Public record documents obtained from two US states reveal that Amazon has entered the surveillance market, where it's been silently advertising its facial recognition software to law enforcement agencies.
According to a 147-page report published today by the American Civil Liberties Union (ACLU), Amazon has been contacting states and advertising "Amazon Rekognition," a deep learning-based facial recognition system that can work against both image and video inputs.
The service launched in late 2016, but ACLU experts discovered its website in 2017. At the time, they noticed two US law enforcement agencies providing testimonials on the Amazon Rekognition website — the Orlando, Florida Police Department and the Washington County Sheriff’s Office in Oregon.
Using Freedom Of Information Act (FOIA) requests, ACLU investigators obtained communications between the two law enforcement agencies and Amazon.

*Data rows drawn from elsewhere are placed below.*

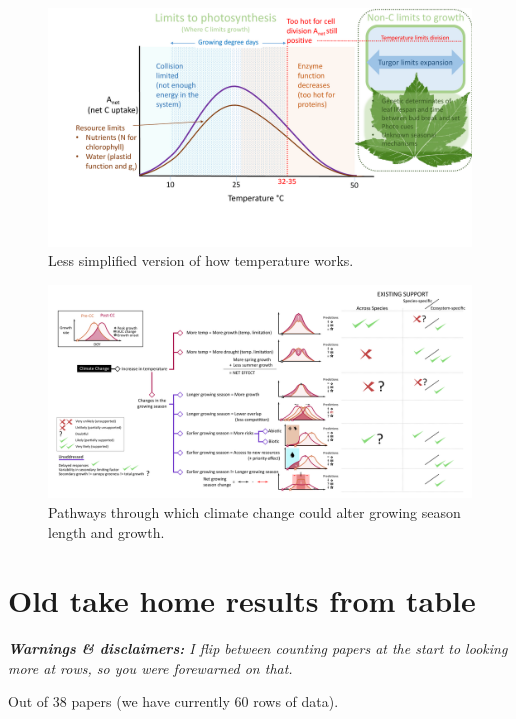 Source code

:\documentclass[11pt]{article}
\begin{document}
\begin{figure}[h!]
\includegraphics[width=1\textwidth]{..//figures/grephonfig.pdf}
\caption{Less simplified version of how temperature works.}
\label{fig:temperaturecomplex}
\end{figure}


\begin{figure}[h!]
\includegraphics[width=1\textwidth]{..//figures/some conceptual figure2.0.png}
\caption{Pathways through which climate change could alter growing season length and growth.}
\label{fig:pathways}
\end{figure}


\clearpage

\section{Old take home results from table}

\emph{{\bf Warnings \& disclaimers:}
I flip between counting papers at the start to looking more at rows, so you were forewarned on that. }



Out of 38 papers (we have currently 60 rows of data).
\end{document}
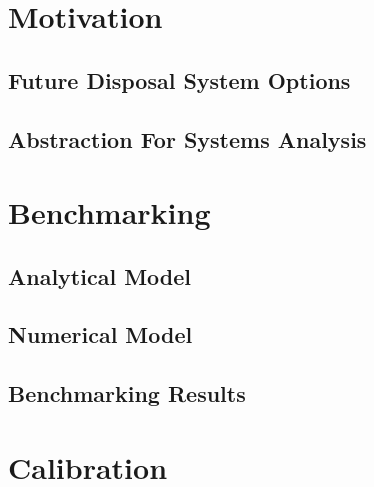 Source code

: 

\section{Motivation}
\subsection{Future Disposal System Options}



\subsection{Abstraction For Systems Analysis}


\section{Benchmarking}
\subsection{Analytical Model}

\subsection{Numerical Model}

\subsection{Benchmarking Results}


\section{Calibration}




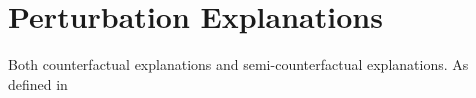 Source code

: \section{Perturbation Explanations}

Both counterfactual explanations and semi-counterfactual explanations.
As defined in \cite{} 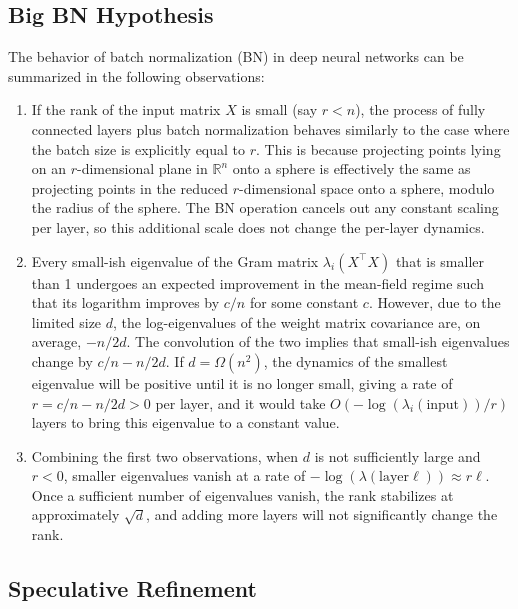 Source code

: \subsection{Big BN Hypothesis}

\begin{theorem}
The behavior of batch normalization (BN) in deep neural networks can be summarized in the following observations:
\begin{enumerate}
    \item If the rank of the input matrix \( X \) is small (say \( r < n \)), the process of fully connected layers plus batch normalization behaves similarly to the case where the batch size is explicitly equal to \( r \). This is because projecting points lying on an \( r \)-dimensional plane in \( \mathbb{R}^n \) onto a sphere is effectively the same as projecting points in the reduced \( r \)-dimensional space onto a sphere, modulo the radius of the sphere. The BN operation cancels out any constant scaling per layer, so this additional scale does not change the per-layer dynamics.
    \item Every small-ish eigenvalue of the Gram matrix \( \lambda_i(X^\top X) \) that is smaller than 1 undergoes an expected improvement in the mean-field regime such that its logarithm improves by \( c/n \) for some constant \( c \). However, due to the limited size \( d \), the log-eigenvalues of the weight matrix covariance are, on average, \( -n/2d \). The convolution of the two implies that small-ish eigenvalues change by \( c/n - n/2d \). If \( d = \Omega(n^2) \), the dynamics of the smallest eigenvalue will be positive until it is no longer small, giving a rate of \( r = c/n - n/2d > 0 \) per layer, and it would take \( O(-\log(\lambda_i(\text{input}))/r) \) layers to bring this eigenvalue to a constant value.
    \item Combining the first two observations, when \( d \) is not sufficiently large and \( r < 0 \), smaller eigenvalues vanish at a rate of \( -\log(\lambda(\text{layer}\ell))\approx r \ell \). Once a sufficient number of eigenvalues vanish, the rank stabilizes at approximately \( \sqrt{d} \), and adding more layers will not significantly change the rank.
\end{enumerate}
\end{theorem}

\subsection{Speculative Refinement}

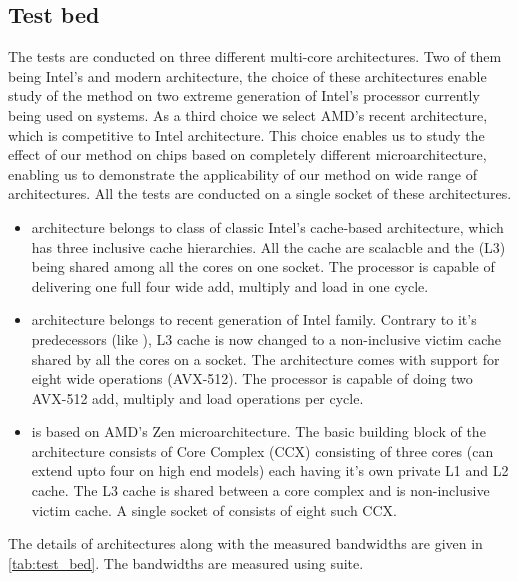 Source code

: \subsection{Test bed}
The tests are conducted on three different multi-core architectures. Two of them being Intel's \IVB and modern \SKX architecture, the choice of these architectures enable study of the method on two extreme generation of Intel's processor currently being used on \HPC systems. As a third choice we select AMD's recent \EPY architecture, which is competitive to Intel \SKX architecture. This choice enables us to study the effect of our method on chips based on completely different microarchitecture, enabling us to demonstrate the applicability of our method on wide range of architectures. All the tests are conducted on a single socket of these architectures. 

\begin{itemize}
	\item \Intel \IVB architecture belongs to class of classic Intel's cache-based architecture, which has three inclusive cache  hierarchies. All the cache are scalacble and the \LLC (L3) being shared among all the cores on one socket. The processor is capable of delivering one full four wide \SIMD add, multiply and load in one cycle. 
	\item \Intel \SKX architecture belongs to recent generation of Intel family. Contrary to it's predecessors (like \IVB), L3 cache is now changed to a non-inclusive victim cache shared by all the cores on a socket. The architecture comes with support for eight wide \SIMD operations (AVX-512). The processor is capable of doing two AVX-512 add, multiply and load operations per cycle.
	\item \AMD \EPY is based on AMD's Zen microarchitecture. The basic building block of the architecture consists of Core Complex (CCX) consisting of three cores (can extend upto four on high end models) each having it's own private L1 and L2 cache. The L3 cache is shared between a core complex and is non-inclusive victim cache. A single socket of \EPY consists of eight such CCX.
	
\end{itemize}
The details of architectures along with the measured bandwidths are given in \cref{tab:test_bed}. The bandwidths are measured using \likwidBench suite.

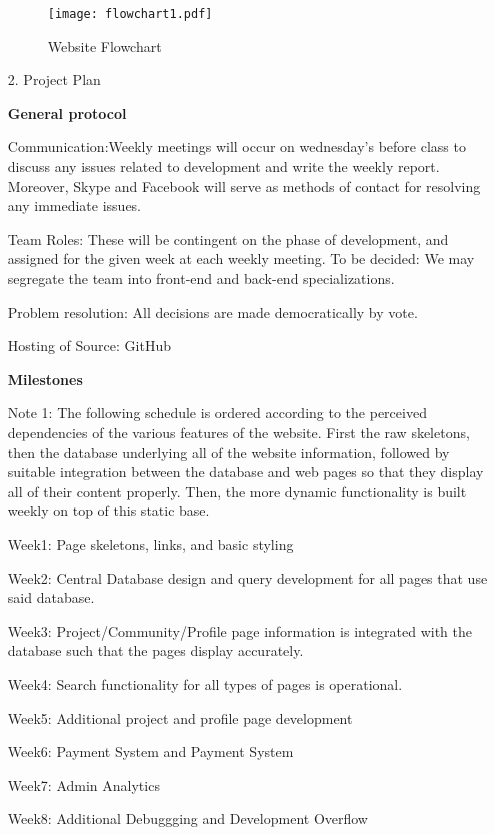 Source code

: \documentclass[12pt]{article}
\begin{document}
\begin{enumerate}
\begin{figure}[ht!]
\centering
\texttt{[image: flowchart1.pdf]}
\caption{Website Flowchart \label{overflow}}
\end{figure}


\item[2.] Project Plan

\textbf{General protocol}

Communication:Weekly meetings will occur on wednesday's before class to discuss any issues related to development and write the weekly report. Moreover, Skype and Facebook will serve as methods of contact for resolving any immediate issues.

Team Roles: These will be contingent on the phase of development, and assigned for the given week at each weekly meeting. To be decided: We may segregate the team into front-end and back-end specializations.

Problem resolution: All decisions are made democratically by vote.

Hosting of Source: GitHub

\textbf{Milestones}

Note 1: The following schedule is ordered according to the perceived dependencies of the various features of the website. First the raw skeletons, then the database underlying all of the website information, followed by suitable integration between the database and web pages so that they display all of their content properly. Then, the more dynamic functionality is built weekly on top of this static base. 

Week1: Page skeletons, links, and basic styling

Week2: Central Database design and query development for all pages that use said database.

Week3: Project/Community/Profile page information is integrated with the database such that the pages display accurately.

Week4: Search functionality for all types of pages is operational.

Week5: Additional project and profile page development

Week6: Payment System and Payment System

Week7: Admin Analytics

Week8: Additional Debuggging and Development Overflow


\end{enumerate}
\end{document}
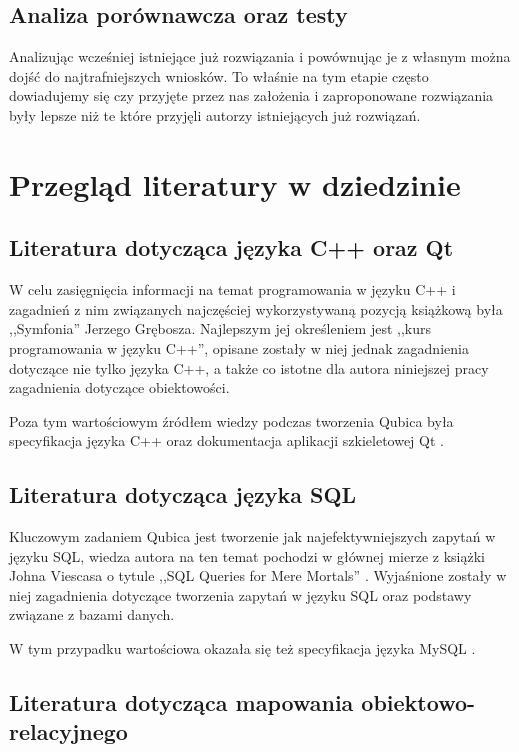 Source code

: \documentclass[12pt]{report}
\begin{document}
\subsection{Analiza porównawcza oraz testy}

Analizując wcześniej istniejące już rozwiązania i powównując je z własnym można dojść do najtrafniejszych wniosków. To właśnie na tym etapie często dowiadujemy się czy
przyjęte przez nas założenia i zaproponowane rozwiązania były lepsze niż te które przyjęli autorzy istniejących już rozwiązań. 

\section{Przegląd literatury w dziedzinie}

\subsection{Literatura dotycząca języka C++ oraz Qt}

W celu zasięgnięcia informacji na temat programowania w języku C++ i zagadnień z nim związanych najczęściej wykorzystywaną pozycją książkową była ,,Symfonia'' 
\cite{symfonia} Jerzego Grębosza. Najlepszym jej określeniem jest ,,kurs programowania w języku C++'', opisane zostały w niej jednak zagadnienia dotyczące nie tylko języka C++, a także co istotne dla autora niniejszej pracy zagadnienia dotyczące obiektowości.

Poza tym wartościowym źródłem wiedzy podczas tworzenia Qubica była specyfikacja języka C++ \cite{cpp} oraz dokumentacja aplikacji szkieletowej Qt \cite{qt}.

\subsection{Literatura dotycząca języka SQL}

Kluczowym zadaniem Qubica jest tworzenie jak najefektywniejszych zapytań w języku SQL, wiedza autora na ten temat pochodzi w głównej mierze z książki Johna Viescasa o
tytule ,,SQL Queries for Mere Mortals'' \cite{sql}. Wyjaśnione zostały w niej zagadnienia dotyczące tworzenia zapytań w języku SQL oraz podstawy związane z bazami danych.

W tym przypadku wartościowa okazała się też specyfikacja języka MySQL \cite{mysql}.

\subsection{Literatura dotycząca mapowania obiektowo-relacyjnego}
\end{document}
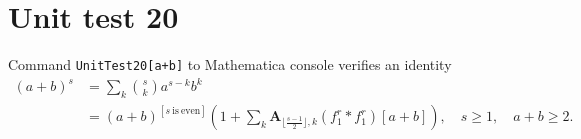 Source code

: \documentclass[12pt, letterpaper]{amsart}
\theoremstyle{definition}
\theoremstyle{remark}
\numberwithin{equation}{section}
\begin{document}
\section*{Unit test 20}
Command \verb"UnitTest20[a+b]" to Mathematica console verifies an identity
\begin{equation*}
\begin{split}
(a+b)^s 
&=\sum_{k} \binom{s}{k} a^{s-k} b^k \\
&=(a+b)^{[s \ \mathrm{is} \ \mathrm{even}]} \left(1 + \sum_{k}^{ \ }\mathbf{A}_{\lfloor \tfrac{s-1}{2} \rfloor, k}(f^{r}_{1} \ast f^{r}_{1})[a+b]\right), \quad s\geq 1, \quad a+b\geq 2.
\end{split}
\end{equation*}
\end{document}
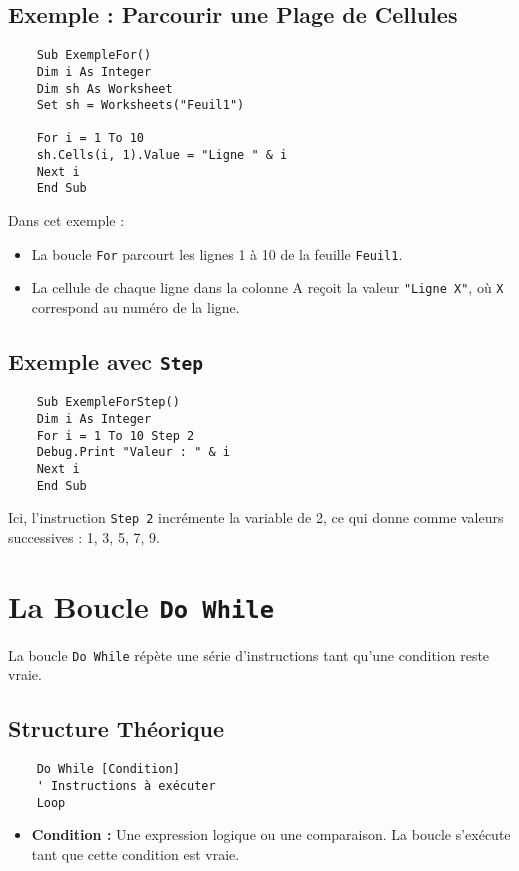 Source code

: \documentclass[a4paper,12pt]{report}
\begin{document}
\subsection*{Exemple : Parcourir une Plage de Cellules}
\begin{lstlisting}
	Sub ExempleFor()
	Dim i As Integer
	Dim sh As Worksheet
	Set sh = Worksheets("Feuil1")
	
	For i = 1 To 10
	sh.Cells(i, 1).Value = "Ligne " & i
	Next i
	End Sub
\end{lstlisting}

Dans cet exemple :
\begin{itemize}
	\item La boucle \texttt{For} parcourt les lignes 1 à 10 de la feuille \texttt{Feuil1}.
	\item La cellule de chaque ligne dans la colonne A reçoit la valeur \texttt{"Ligne X"}, où \texttt{X} correspond au numéro de la ligne.
\end{itemize}

\subsection*{Exemple avec \texttt{Step}}
\begin{lstlisting}
	Sub ExempleForStep()
	Dim i As Integer
	For i = 1 To 10 Step 2
	Debug.Print "Valeur : " & i
	Next i
	End Sub
\end{lstlisting}

Ici, l'instruction \texttt{Step 2} incrémente la variable de 2, ce qui donne comme valeurs successives : 1, 3, 5, 7, 9.

\section{La Boucle \texttt{Do While}}
La boucle \texttt{Do While} répète une série d'instructions tant qu'une condition reste vraie.

\subsection*{Structure Théorique}
\begin{lstlisting}
	Do While [Condition]
	' Instructions à exécuter
	Loop
\end{lstlisting}

\begin{itemize}
	\item \textbf{Condition :} Une expression logique ou une comparaison. La boucle s'exécute tant que cette condition est vraie.
\end{itemize}
\end{document}
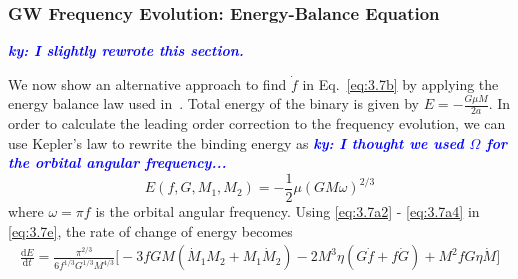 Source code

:\documentclass[11pt]{article}
\newcommand{\ky}[1]{\textcolor{blue}{\it{\textbf{ky: #1}}} }
\begin{document}
 \subsubsection*{GW Frequency Evolution: Energy-Balance Equation}
 
 \ky{I slightly rewrote this section.}
 
 \hspace{15.5pt} We now show an alternative approach to find $\dot f$ in Eq.~\eqref{eq:3.7b} by applying the energy balance law used in~\cite{Yunes:2009bv}.
 Total energy of the binary is given by $E=-\frac{G\mu M}{2a}$. In order to calculate the leading order correction to the frequency evolution, we can use Kepler's law to rewrite the binding energy as \ky{I thought we used $\Omega$ for the orbital angular frequency...}
 \begin{equation}\label{eq:3.7e}
 E(f,G,M_1,M_2)=-\frac{1}{2}\mu (GM\omega)^{2/3}
 \end{equation}
 where $\omega=\pi f$ is the orbital angular frequency. Using \eqref{eq:3.7a2} - \eqref{eq:3.7a4} in  \eqref{eq:3.7e}, the rate of change of energy becomes
 \begin{align}\label{eq:3.7j}
 \frac{\mathrm{d} E}{\mathrm{d} t}=\frac{\pi^{2/3}}{6f^{1/3}G^{1/3}M^{4/3}}\bigg[-3fGM(\dot{M}_1M_2+M_1\dot{M}_2)-2M^3\eta(G\dot{f}+f\dot{G})+M^2fG\eta\dot{M}\bigg]
 \end{align}
 
\end{document}
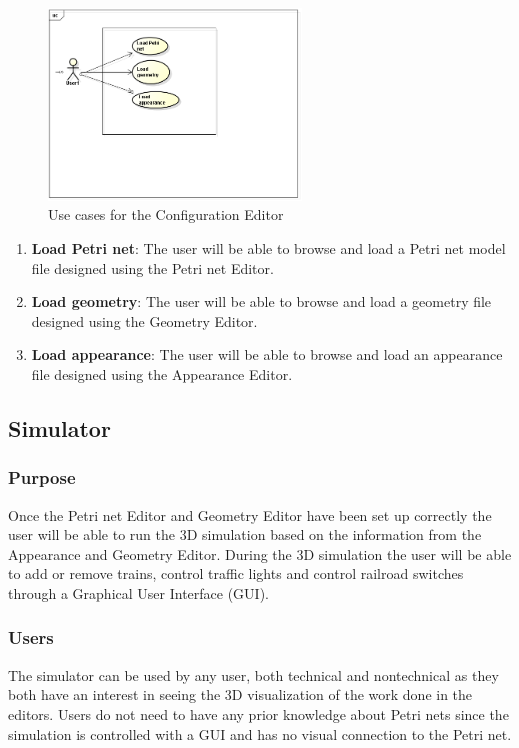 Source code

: \begin{figure}[htp]
\begin{center}
  \includegraphics[width=0.6\textwidth]{image/ConfigurationUC.png}
  \caption{Use cases for the Configuration Editor}
  \label{fig:configuration_editor_usecases}
\end{center}
\end{figure}

\begin{enumerate}
\item \textbf{Load Petri net}: The user will be able to browse and load a Petri net model file designed using the Petri net Editor.
\item \textbf{Load geometry}: The user will be able to browse and load a geometry file designed using the Geometry Editor.
\item \textbf{Load appearance}: The user will be able to browse and load an appearance file designed using the Appearance Editor.
\end{enumerate}

\subsection{Simulator}
\subsubsection{Purpose}
Once the Petri net Editor and Geometry Editor have been set up correctly the user will be able to run the 3D simulation based on the information from the Appearance and Geometry Editor. During the 3D simulation the user will be able to add or remove trains, control traffic lights and control railroad switches through a Graphical User Interface (GUI).
\subsubsection{Users}
The simulator can be used by any user, both technical and nontechnical as they both have an interest in seeing the 3D visualization of the work done in the editors. Users do not need to have any prior knowledge about Petri nets since the simulation is controlled with a GUI and has no visual connection to the Petri net. 
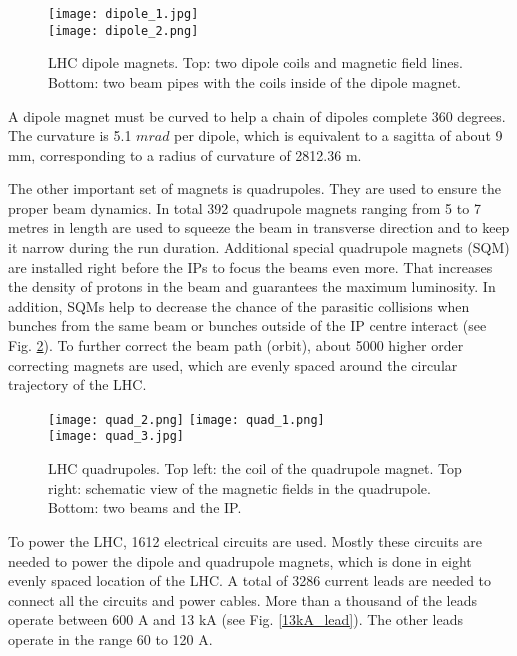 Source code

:\begin{normalsize}
\begin{figure}[H]
\centering
\texttt{[image: dipole\_1.jpg]}\\
\vspace{0.5cm}
\texttt{[image: dipole\_2.png]}
\caption[LHC dipoles]{LHC dipole magnets. Top: two dipole coils and magnetic field lines. Bottom: two beam pipes with the coils inside of the dipole magnet. }
\label{dipoles_coils}
\end{figure}



A  dipole magnet  must  be  curved to help a chain of dipoles complete 360 degrees. The curvature is 5.1 $mrad$ per dipole, which is equivalent to a  sagitta of  about  9 mm, corresponding to a radius of curvature of 2812.36 m.


The other important set of magnets is quadrupoles. They are used to ensure the proper beam dynamics. In total 392 quadrupole magnets ranging from 5 to 7 metres in length are used to squeeze the beam in transverse direction and to keep it narrow during the run duration. Additional special quadrupole magnets (SQM) are installed right before the IPs to focus the beams even more. That increases the density of protons in the beam and guarantees the maximum luminosity. In addition, SQMs help to decrease the chance of the parasitic collisions when bunches from the same beam or bunches outside of the IP centre interact (see Fig. \ref{quadrupoles}). To further correct the beam path (orbit), about 5000 higher order correcting magnets are used, which are evenly spaced around the circular trajectory of the LHC. 


\begin{figure}[H]
\centering
\texttt{[image: quad\_2.png]}
\texttt{[image: quad\_1.png]}\\
\vspace{0.5cm}
\texttt{[image: quad\_3.jpg]}
\caption[LHC quadrupoles]{LHC quadrupoles. Top left: the coil of the quadrupole magnet. Top right: schematic view of the magnetic fields in the quadrupole. Bottom: two beams and the IP.}
\label{quadrupoles}
\end{figure}


To power the LHC, 1612 electrical circuits are used. Mostly these circuits are needed to power the dipole and quadrupole magnets, which is done in eight evenly spaced location of the LHC. A total of 3286 current leads are needed to connect all the circuits and power cables. More than a thousand of the leads operate between 600 A and 13 kA (see Fig. \ref{13kA_lead}). The other leads operate in the range 60 to 120 A. 


\end{normalsize}
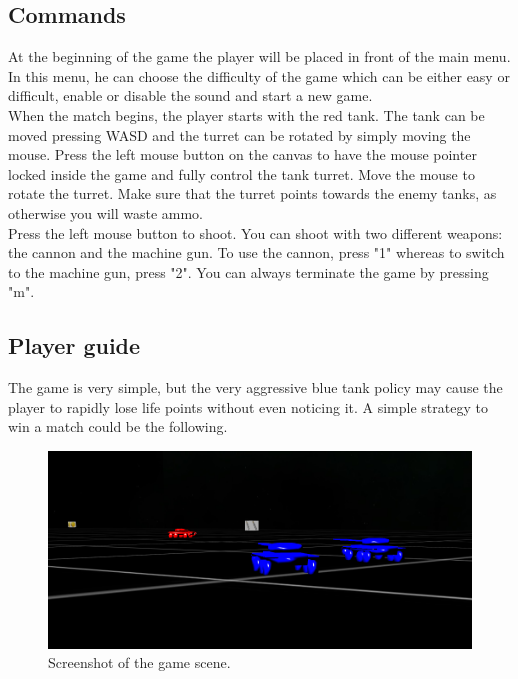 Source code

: \documentclass[14pt]{article}
\begin{document}
\subsection{Commands}
At the beginning of the game the player will be placed in front of the main menu. In this menu, he can choose the difficulty of the game which can be either easy or difficult, enable or disable the sound and start a new game. \\
When the match begins, the player starts with the red tank. The tank can be moved pressing WASD and the turret can be rotated by simply moving the mouse. Press the left mouse button on the canvas to have the mouse pointer locked inside the game and fully control the tank turret. Move the mouse to rotate the turret. Make sure that the turret points towards the enemy tanks, as otherwise you will waste ammo.\\
Press the left mouse button to shoot. You can shoot with two different weapons: the cannon and the machine gun. To use the cannon, press "1" whereas to switch to the machine gun, press "2". You can always terminate the game by pressing "m".
\subsection{Player guide} 
The game is very simple, but the very aggressive blue tank policy may cause the player to rapidly lose life points without even noticing it. A simple strategy to win a match could be the following. \\


\begin{figure}[H]
\includegraphics[width=12cm]{images/game.png}
\caption{Screenshot of the game scene.}
\label{img:machineGun}
\end{figure}
\end{document}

These documents and emails show that the tech giant is actively marketing its Rekognition technology as a government surveillance system, is offering free support, helps troubleshoot bugs, and provides various other services, all in the hopes of getting a foothold on the rising government surveillance market.
"Amazon's Rekognition raises profound civil liberties and civil rights concerns," the ACLU said today. The organization is worried about the concept of "secret surveillance," a term used to describe governments that monitor citizens at all times under the guise of looking for "persons of interest."
The ACLU raises concerns about future abuse of such systems, for other purposes than looking for suspected criminals, and worries that Amazon's name, brand and reputation may help spread such systems to more state agencies and countries across the world. Furthermore, this technology is quite cheap, with estimated costs for the two law enforcement agencies that have deployed it being placed at around a few tens of dollars per month.
ACLU experts said they've reached out to Amazon with their concerns, but the company reacted by removing mentions of law enforcement and body cams from the Rekognition website.
Older versions of the Amazon Rekognition website advertised the service as a tool that law enforcement agencies could use to identify persons of interest by feeding police body cam footage into the Rekognition API.
The current version of the Rekognition website advertises the service as a drop-in solution to process image and video data to find missing persons, text in images, famous persons (celebrities) in submitted content, and "unsafe" content in user-submitted images and videos.
Nonetheless, documents obtained by the ACLU show that Amazon continued to privately market Rekognition as a surveillance solution to law enforcement, with a primer on its facial recognition system.
The civil rights group is now sounding the alarm on Amazon efforts to market this technology, and together with 35 other civil rights organizations has signed and sent an open letter to Amazon CEO Jeff Bezos about its Rekognition service.
The letter asks Bezos to "stop powering a government surveillance infrastructure."
"People should be free to walk down the street without being watched by the government," the letter also reads. "Amazon Rekognition is primed for abuse in the hands of governments. This product poses a grave threat to communities, including people of color and immigrants, and to the trust and respect Amazon has worked to build. Amazon must act swiftly to stand up for civil rights and civil liberties, including those of its own customers, and take Rekognition off the table for governments."
The ACLU sent the open letter to Bezos knowing that the Amazon CEO was one of the first public figures to criticize Trump's Muslim ban last year. The organization hopes Bezos reconsiders selling Rekognition to governments.
The ACLU has also put up a petition that users can sign and ask Amazon to get out of the surveillance business.